Moreover, the synthesis protocol of the cryogel filters can be varied to design cigarette filters with desired reduction in particulate count and optimum draw resistance. As the polymer concentration of the cryogel increases the particle count decreases e.g. the particle reduction offered by acrylamide cryogel filter with 7% (total monomer) concentration is higher than that offered by 6% acrylamide cryogel filter (FIG. 3). Similarly on decreasing the polymer to cross linker ratio in the cryogel the particle count passing through “cryogel filter” also decreases (FIG. 5). This change in porosity by varying the polymer concentration and the cross linker to polymer ratio gives the cryogel of different porosity which changes the total particulate count (TPM) in the smoke.
Along with particle count reduction, the draw resistance of the filters is also an important property. To characterize these cryogel filters for draw resistance, we measured the pressure drop across these filters when nitrogen gas was flowed through these cryogels at different flow rates and compared them with the pressure drop of capstan cigarette filter and John silver filter. FIG. 6 shows that both acrylamide and agarose-alginate cryogel filters have comparable pressure drop as with capstan cigarette filter, thus making them eligible candidates for use as cigarette filters.

Claims

1. A particle-filter comprising at least one hydrogel formed in aqueous solution at a temperature below 0° C.

2. The particle-filter according to claim 1, wherein said particle-filter is a cigarette filter.

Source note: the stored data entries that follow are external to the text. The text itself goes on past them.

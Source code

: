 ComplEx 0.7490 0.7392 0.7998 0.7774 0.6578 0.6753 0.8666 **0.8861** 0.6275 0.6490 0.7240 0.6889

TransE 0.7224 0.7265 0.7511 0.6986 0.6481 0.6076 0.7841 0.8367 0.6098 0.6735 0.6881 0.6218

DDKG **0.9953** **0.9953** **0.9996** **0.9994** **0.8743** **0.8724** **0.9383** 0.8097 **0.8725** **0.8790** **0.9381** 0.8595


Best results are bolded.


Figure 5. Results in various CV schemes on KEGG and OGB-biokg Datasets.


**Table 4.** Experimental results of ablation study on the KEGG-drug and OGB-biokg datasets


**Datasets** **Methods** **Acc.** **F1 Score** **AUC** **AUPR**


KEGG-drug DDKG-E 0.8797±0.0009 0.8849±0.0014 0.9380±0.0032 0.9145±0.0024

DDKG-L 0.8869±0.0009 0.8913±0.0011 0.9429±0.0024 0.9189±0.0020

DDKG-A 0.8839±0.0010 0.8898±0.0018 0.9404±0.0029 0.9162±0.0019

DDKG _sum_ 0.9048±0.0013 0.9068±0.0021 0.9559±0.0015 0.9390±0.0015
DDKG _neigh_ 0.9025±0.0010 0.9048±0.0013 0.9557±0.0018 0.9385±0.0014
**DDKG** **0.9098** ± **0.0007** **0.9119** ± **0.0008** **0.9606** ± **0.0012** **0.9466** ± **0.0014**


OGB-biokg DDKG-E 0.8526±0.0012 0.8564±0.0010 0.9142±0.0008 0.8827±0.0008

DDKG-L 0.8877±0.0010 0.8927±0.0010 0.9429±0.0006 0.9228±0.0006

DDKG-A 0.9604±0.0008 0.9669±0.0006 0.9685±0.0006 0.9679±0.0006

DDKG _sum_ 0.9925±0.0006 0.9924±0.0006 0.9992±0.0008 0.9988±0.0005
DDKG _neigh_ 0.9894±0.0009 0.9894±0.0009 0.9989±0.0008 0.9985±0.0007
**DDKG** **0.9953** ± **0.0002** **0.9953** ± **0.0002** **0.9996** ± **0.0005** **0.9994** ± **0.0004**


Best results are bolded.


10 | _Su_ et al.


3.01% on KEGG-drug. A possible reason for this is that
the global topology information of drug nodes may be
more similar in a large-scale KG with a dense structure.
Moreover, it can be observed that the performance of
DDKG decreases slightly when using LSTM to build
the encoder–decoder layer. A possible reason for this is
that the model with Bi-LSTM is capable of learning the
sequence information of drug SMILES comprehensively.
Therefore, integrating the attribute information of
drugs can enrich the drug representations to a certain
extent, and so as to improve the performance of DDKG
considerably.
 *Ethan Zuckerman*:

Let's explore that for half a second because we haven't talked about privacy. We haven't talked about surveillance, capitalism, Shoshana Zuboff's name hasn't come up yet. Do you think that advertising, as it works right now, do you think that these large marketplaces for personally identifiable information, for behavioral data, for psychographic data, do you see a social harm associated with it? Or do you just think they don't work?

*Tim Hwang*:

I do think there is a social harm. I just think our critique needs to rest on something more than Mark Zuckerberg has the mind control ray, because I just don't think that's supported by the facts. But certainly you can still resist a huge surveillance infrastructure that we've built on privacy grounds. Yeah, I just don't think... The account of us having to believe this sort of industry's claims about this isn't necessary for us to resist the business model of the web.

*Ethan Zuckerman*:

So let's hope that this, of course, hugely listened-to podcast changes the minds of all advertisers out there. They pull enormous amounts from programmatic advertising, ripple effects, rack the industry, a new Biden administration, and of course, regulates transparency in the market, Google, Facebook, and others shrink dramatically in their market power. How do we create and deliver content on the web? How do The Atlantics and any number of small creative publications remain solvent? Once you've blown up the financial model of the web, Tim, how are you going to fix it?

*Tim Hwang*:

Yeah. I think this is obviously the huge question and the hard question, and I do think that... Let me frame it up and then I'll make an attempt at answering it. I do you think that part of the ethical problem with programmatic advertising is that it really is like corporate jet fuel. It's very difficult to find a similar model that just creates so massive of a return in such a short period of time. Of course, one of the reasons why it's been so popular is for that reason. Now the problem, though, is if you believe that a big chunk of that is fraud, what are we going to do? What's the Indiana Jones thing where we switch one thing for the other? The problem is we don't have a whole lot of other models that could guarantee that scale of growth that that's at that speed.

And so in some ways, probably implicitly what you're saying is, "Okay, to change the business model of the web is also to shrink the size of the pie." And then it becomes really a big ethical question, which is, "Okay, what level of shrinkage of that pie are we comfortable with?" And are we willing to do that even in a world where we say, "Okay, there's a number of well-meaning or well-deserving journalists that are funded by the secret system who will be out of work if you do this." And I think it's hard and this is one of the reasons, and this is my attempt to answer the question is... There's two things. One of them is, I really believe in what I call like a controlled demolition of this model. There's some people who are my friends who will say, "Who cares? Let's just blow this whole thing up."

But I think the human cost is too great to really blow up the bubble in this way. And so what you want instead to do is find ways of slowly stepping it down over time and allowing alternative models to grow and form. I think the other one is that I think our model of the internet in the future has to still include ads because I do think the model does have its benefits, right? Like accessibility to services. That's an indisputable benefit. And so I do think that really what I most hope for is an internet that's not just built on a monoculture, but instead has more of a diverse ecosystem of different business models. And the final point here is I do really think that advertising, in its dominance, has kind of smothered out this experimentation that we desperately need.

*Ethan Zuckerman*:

3. The particle-filter according to claim 1, wherein said hydrogel is insoluble in water.

4. The particle-filter according to claim 1, wherein said hydrogel comprises water.

5. The particle-filter according to claim 1, wherein said hydrogel is hydrophilic.

6. The particle-filter according to claim 1, wherein said hydrogel is supermacroporous.

7. The particle-filter according to claim 1, wherein said hydrogel comprises at least one material selected from the group consisting of poly-acrylamide, agarose, and alginate.

8. The particle-filter according to claim 1, wherein said hydrogel is formed at a temperature below −10° C.

9. The particle-filter according to claim 1, wherein said hydrogel is formed without using any organic solvents.

10. A cigarette comprising at least one particle-filter according to claim 1.

11. A method for the filtration of smoke comprising the steps:

providing at least one filter comprising a macroporous hydrogel formed in aqueous solution at a temperature below 0° C., and

filtering the smoke through the filter.

12. The method according to claim 11 , wherein said at least one filter is recycled.

13. The method according to claim 11, wherein said at least one filter is washed with water.

14. The method according to claim 11, wherein particulate matter in the smoke is reduced.

15. The method according to claim 14, wherein the amount of particulate matter is reduced by more than 99 wt %.

16. The method according to claim 11, wherein the amount of at least one substance in the smoke is reduced, wherein the substance is at least one substance selected from the group consisting of methane, acetylene, ethane, propene, chloromethane, propane, ethanol, acetaldehyde, butene, ethanol, acetonitrile, acrolein, acetone, acrylonitrile, isoprene, pentadiene, 2-butanone, hexane, benzene, dimethylfuran, pyridine, toluene, benzopyrine, napthalene, N-nitrosamine, chloro-biphenyls, phenols, 2-pentanone, 3-buten-2-one, 3-pentanone, ethylbenzene, isobutyronitrile, isoprene, o-xylene, propionaldehyde, propionitrile, m-/p-xylene, styrene and toluene.

17. The method according to claim 16, wherein the amount of the at least one substance in the smoke is reduced by more than 95 wt %.